■ **EXERCISE DIRECTIONS**
Report all lines from the entries below in which "branches" appears.
──────
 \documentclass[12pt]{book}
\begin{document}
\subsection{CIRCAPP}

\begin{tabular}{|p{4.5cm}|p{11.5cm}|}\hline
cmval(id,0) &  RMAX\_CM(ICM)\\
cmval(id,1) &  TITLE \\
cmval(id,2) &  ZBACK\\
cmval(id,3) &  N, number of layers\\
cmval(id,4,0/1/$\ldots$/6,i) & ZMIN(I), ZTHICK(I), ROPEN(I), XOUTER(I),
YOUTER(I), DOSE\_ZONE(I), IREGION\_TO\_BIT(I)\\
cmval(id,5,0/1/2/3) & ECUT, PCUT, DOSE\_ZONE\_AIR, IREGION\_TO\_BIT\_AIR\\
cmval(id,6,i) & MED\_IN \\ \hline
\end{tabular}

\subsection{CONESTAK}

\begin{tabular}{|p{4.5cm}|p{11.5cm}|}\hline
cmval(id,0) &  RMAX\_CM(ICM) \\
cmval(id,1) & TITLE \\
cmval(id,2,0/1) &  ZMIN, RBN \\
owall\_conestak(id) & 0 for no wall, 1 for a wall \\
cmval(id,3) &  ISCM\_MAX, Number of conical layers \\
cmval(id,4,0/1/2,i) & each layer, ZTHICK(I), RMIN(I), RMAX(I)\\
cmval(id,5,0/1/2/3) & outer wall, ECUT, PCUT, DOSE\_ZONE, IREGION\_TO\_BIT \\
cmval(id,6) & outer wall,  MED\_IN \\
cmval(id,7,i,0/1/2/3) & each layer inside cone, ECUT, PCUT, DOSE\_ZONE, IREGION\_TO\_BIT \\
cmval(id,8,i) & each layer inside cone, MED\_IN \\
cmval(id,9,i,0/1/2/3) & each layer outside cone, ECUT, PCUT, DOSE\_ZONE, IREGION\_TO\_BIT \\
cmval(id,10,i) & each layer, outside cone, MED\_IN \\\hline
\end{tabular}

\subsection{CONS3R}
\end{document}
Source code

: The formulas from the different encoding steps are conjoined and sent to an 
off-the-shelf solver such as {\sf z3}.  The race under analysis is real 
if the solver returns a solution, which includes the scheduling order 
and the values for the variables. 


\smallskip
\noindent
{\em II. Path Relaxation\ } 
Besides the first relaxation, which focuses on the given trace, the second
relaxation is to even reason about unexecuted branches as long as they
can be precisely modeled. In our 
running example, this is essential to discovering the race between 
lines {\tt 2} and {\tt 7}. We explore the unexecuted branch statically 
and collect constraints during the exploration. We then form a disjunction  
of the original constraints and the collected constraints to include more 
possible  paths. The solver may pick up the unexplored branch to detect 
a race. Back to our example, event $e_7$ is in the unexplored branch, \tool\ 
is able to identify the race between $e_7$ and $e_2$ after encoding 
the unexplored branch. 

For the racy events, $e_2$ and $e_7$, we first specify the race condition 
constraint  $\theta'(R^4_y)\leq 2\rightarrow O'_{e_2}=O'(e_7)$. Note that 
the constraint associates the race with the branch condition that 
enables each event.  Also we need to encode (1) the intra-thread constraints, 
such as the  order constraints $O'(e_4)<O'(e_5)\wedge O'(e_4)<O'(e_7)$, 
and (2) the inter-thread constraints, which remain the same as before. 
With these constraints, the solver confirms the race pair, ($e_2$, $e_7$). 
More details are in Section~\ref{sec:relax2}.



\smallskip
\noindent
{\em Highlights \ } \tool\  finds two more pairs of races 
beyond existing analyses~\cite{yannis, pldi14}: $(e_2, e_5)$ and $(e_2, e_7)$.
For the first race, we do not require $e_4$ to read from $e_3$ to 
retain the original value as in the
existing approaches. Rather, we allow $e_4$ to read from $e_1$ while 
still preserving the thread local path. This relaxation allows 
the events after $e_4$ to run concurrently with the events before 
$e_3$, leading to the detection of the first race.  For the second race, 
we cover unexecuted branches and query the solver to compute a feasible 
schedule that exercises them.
──────
■ **RESPONSE TO THIS EXERCISE**
relaxation is to even reason about unexecuted branches as long as they
we cover unexecuted branches and query the solver to compute a feasible 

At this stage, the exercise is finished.